### WHAT YOU HAVE TO DO
Drop the pictures and repeat the remaining data exactly.

----------

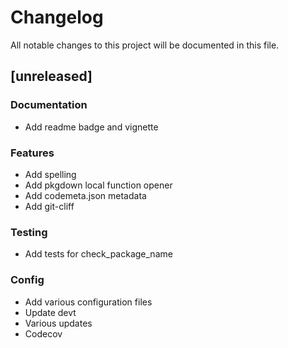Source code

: # Changelog
All notable changes to this project will be documented in this file.

## [unreleased]

### Documentation

- Add readme badge and vignette

### Features

- Add spelling
- Add pkgdown local function opener
- Add codemeta.json metadata
- Add git-cliff

### Testing

- Add tests for check_package_name

### Config

- Add various configuration files
- Update devt
- Various updates
- Codecov

<!-- generated by git-cliff -->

----------

### ANSWER TO THIS TASK
Source code

: # Changelog
All notable changes to this project will be documented in this file.

## [unreleased]

### Documentation

- Add readme badge and vignette

### Features

- Add spelling
- Add pkgdown local function opener
- Add codemeta.json metadata
- Add git-cliff

### Testing

- Add tests for check_package_name

### Config

- Add various configuration files
- Update devt
- Various updates
- Codecov

<!-- generated by git-cliff -->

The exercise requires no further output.